It is difficult for a defendant to avoid a claim by invoking the doctrine of waiver, which requires proof of a clear, unequivocal act showing that the plaintiff deliberately intended to relinquish a known legal right. It is doubly difficult when the plaintiff is the State of New Jersey, against which the application of the doctrine is, in the words of a leading Supreme Court case, to be “most strictly limited.” But thanks to not just one, but two documents clearly showing such an intent -- including one from the deputy attorney general on the case -- a federal district judge recently held that the State had waived its right to seek natural resource damages at a site in Franklin Township.
It Never Hurts to Ask
In New Jersey Department of Environmental Protection v. FMC Corporation, Civ. No. 01-0476 (D.N.J. Sept. 29,. 2010), District Judge Dennis M. Cavanaugh granted summary judgment in favor of FMC Corporation on a claim for natural resource damages (NRDs) asserted by the New Jersey Department of Environmental Protection (NJDEP) and the Administrator of the State’s Spill Compensation Fund. The site in question has been the subject of investigations, cleanup, lawsuits, and settlement negotiations going back to the 1980s. During one set of those settlement negotiations, FMC, which had already spent more than $6 million in cleanup costs, contacted the Attorney General’s office in an attempt to determine the full extent of its potential exposure at the site. The news from the State’s lawyers was good: according to a memorandum from the assessment coordinator at NJDEP’s Office of Natural Resource Restoration, NJDEP would not assess injuries to natural resources at the site because groundwater contamination did not extend beyond the site’s boundaries, and NJDEP policy then in effect was to exclude such groundwater contamination from NRD assessments.

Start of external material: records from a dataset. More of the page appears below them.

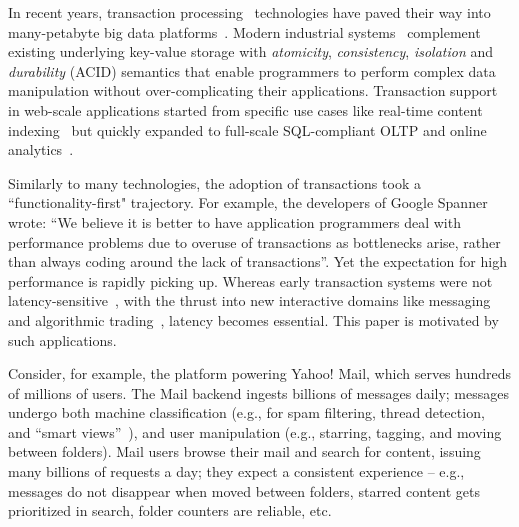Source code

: In recent years, transaction processing~\cite{Gray:1992:TPC:573304} technologies have paved their way into many-petabyte big data 
platforms~\cite{Percolator2010,Spanner2012,Omid2017}. 
Modern industrial  systems~\cite{Percolator2010,Omid2017,tephra,cockroach} complement 
existing underlying key-value storage with {\em atomicity}, {\em consistency}, {\em isolation\/} and 
{\em durability} (ACID) semantics that enable programmers to perform 
complex data manipulation without over-complicating their applications. Transaction support 
in web-scale applications started from specific use cases like real-time content indexing~\cite{Percolator2010,
Omid2017} but quickly expanded to full-scale SQL-compliant OLTP and online analytics~\cite{Phoenix, F1-2013}.

Similarly to many technologies, the adoption of transactions took a  ``functionality-first" trajectory. 
For example, the developers of Google Spanner~\cite{Spanner2012} wrote: ``We believe it
is better to have application programmers deal with performance problems due to overuse 
of transactions as bottlenecks arise, rather than always coding around the lack of transactions''. 
Yet the expectation for high performance is rapidly picking up. %
Whereas early transaction systems were not latency-sensitive~\cite{Percolator2010, Omid2017}, 
with the thrust into new interactive domains like messaging~\cite{Borthakur:2011} and algorithmic 
trading~\cite{opentsdb}, latency becomes essential. This paper is motivated by such  applications.

Consider, for example, the platform powering Yahoo! Mail, which serves hundreds of millions of users. 
The Mail backend ingests billions of messages daily; messages undergo both machine 
classification (e.g., for spam filtering, thread detection, and ``smart views''~\cite{smart-view}),
and user manipulation (e.g., starring, tagging, and moving between folders).    
Mail users browse their mail and search for content, issuing many billions of requests a day; they
expect a consistent experience -- e.g., messages  do not 
disappear when moved between folders, starred content gets prioritized in search, folder counters are reliable, etc.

As settlement negotiations continued, FMC in 2003 sought more information from the Attorney General’s office, including a copy of the NJDEP memorandum. In reply, the deputy attorney general provided the memorandum, which she described as “explaining why no natural resource damages are being assessed at this site. In the meantime, a new administration had taken office at the beginning of 2003. Under the new McGreevey administration, NJDEP policy changed, such that on-site groundwater contamination was no longer excluded from NRD assessments, at least in the context of settlement negotiations. That new policy was later memorialized in a September 2003 policy directive.